Who was this Sadie, and why was she mentioning David?

“This means so much to me,” she went on, “and will help more than you can ever know.”

At the bottom, it was signed, “All my love, Sadie x”





Chapter Thirty-Nine


Laurie placed the letter in a waterproof evidence bag before leaving the house. Frank must have been reading it before Maurice was killed, and she wondered at its significance. Something about the styling felt odd, especially the mention of David. Maybe she was reading too much into it, but it was possible the letter had some bearing on recent, and past, events.

It felt wrong leaving Maurice’s corpse unattended, but there was nothing for it. The storm attacked her from all angles and almost floated her down the hill toward her vehicle. The lieutenant was right: the storm surge had reached the area, and the dirty seawater was halfway up the tires on her car. Laurie forced her way through the deluge, the blood on her trousers mixing with the mud-brown water as she forced the car door open.

Hurricane Heather had arrived, even if this was its outer limits. Billowy clouds hovered in the sky as rain hailed down on her. Her car was being buffeted from side to side, and she’d only moved a hundred yards before the car lost traction. As it momentarily drifted along the road, it reminded Laurie of driving on black ice. She steered as well as she could, fearing she was going to veer off at any second, before the wheels finally made contact with the tarmac beneath the water.

Filmore had been right about being stranded. The storm surge was building relentlessly, and had she stayed any longer she would have been stuck there with Maurice’s corpse for the duration. She’d just picked up her phone to call the lieutenant when the radio crackled to life with a call ordering all rescue personnel to return to their respective shelters and to prepare for the worst. Filmore’s phone didn’t even ring, and she hoped he’d managed to get to safety.
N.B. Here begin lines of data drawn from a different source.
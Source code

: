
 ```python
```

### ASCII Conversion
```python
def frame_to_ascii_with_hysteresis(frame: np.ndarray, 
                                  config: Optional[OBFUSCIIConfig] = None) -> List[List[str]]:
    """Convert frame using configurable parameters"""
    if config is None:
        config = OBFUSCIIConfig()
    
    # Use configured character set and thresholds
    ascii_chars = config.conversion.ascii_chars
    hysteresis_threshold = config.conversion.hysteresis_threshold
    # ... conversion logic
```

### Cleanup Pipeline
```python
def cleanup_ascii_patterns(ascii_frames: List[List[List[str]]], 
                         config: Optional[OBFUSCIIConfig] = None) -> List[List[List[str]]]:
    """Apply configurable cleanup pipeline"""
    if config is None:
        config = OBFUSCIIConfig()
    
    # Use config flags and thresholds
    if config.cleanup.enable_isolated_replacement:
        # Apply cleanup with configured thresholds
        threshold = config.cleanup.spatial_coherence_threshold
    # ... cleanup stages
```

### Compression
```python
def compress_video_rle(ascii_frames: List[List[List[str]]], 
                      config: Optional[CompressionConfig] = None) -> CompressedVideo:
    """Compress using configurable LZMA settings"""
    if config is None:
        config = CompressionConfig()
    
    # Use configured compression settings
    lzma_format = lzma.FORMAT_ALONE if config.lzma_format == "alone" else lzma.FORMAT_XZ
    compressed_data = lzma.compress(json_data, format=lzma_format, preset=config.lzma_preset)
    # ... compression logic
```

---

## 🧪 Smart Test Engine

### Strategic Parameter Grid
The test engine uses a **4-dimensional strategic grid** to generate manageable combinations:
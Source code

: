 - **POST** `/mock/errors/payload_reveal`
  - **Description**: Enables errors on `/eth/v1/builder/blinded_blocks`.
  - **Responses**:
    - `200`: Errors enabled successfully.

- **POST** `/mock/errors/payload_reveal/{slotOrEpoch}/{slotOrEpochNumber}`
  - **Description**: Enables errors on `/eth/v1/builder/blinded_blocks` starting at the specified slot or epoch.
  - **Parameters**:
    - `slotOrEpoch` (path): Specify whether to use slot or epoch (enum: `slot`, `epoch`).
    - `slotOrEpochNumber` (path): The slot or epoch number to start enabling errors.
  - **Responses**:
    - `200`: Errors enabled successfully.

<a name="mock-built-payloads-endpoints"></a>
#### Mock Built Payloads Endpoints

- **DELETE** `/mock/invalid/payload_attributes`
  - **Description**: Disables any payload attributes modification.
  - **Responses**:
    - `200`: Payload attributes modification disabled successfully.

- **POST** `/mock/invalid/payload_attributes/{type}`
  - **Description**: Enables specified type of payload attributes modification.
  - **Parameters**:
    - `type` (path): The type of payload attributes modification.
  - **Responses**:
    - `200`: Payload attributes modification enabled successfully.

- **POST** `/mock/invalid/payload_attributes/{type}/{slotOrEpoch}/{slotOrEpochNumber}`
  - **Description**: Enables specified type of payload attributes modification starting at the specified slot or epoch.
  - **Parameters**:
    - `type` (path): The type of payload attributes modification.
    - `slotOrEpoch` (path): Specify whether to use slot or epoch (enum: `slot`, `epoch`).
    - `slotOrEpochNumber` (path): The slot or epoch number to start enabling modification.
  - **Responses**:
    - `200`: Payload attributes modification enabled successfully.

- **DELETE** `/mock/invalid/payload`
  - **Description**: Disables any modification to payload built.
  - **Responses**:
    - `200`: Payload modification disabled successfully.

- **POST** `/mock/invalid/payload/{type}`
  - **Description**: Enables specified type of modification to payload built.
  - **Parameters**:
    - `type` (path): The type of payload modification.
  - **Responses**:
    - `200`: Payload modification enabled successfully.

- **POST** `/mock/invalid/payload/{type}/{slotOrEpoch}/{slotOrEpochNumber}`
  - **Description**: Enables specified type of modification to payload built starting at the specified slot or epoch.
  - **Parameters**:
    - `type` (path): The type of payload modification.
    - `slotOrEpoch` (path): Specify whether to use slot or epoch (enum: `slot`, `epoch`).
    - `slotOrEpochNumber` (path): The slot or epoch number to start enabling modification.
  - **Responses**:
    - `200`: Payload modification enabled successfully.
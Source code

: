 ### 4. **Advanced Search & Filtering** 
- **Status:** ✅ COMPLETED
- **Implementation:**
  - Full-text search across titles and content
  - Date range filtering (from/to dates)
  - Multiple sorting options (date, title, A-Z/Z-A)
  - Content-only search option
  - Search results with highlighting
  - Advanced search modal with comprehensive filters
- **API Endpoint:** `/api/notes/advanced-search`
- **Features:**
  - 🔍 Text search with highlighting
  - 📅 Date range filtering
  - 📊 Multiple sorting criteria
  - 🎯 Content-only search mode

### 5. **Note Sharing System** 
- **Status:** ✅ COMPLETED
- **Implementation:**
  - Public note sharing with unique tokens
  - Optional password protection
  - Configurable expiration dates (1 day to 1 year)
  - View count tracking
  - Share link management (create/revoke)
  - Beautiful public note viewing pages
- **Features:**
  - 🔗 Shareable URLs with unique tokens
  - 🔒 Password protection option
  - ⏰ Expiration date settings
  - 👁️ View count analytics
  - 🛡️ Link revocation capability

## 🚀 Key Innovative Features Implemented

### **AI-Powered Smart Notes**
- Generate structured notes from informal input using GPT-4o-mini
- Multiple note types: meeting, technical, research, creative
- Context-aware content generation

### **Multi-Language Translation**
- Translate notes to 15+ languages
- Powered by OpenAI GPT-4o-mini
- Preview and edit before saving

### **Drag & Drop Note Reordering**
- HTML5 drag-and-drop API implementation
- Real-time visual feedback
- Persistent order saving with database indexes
Making slow progress along the back streets, Laurie glanced at the letter on the passenger seat. She recalled the name Sadie Cornish from the initial investigation, but hadn’t realized her significance to Frank. The mention of David’s name still confused her. It wouldn’t have been difficult for Sadie to find out the name of Frank’s child, but it still felt a little odd that she had mentioned him by name. Other questions sprang to mind as the car trundled through the deserted streets. Had Frank left the note out on purpose for someone to find, and to what end? Was it somehow an admission of guilt, or a cry for help? Laurie wasn’t one to jump to conclusions, but she had to consider what role this Sadie had had in all the events that had plagued David’s family.

The water she was moving through must have been a foot deep now, obliterating any wayfinding assistance but stop signs and mailboxes, which kept popping up where she hadn’t expected them to. It was hardly a surprise, then, when her car ground to a halt as the front wheels caught on something beneath the murky water. Laurie looked around at the boarded-up houses, feeling at that moment as if she was the only person left on the island. She put the car in reverse, the front wheels spinning and churning up great, splattering boils of mud and water outside her side window, but the vehicle refused to budge.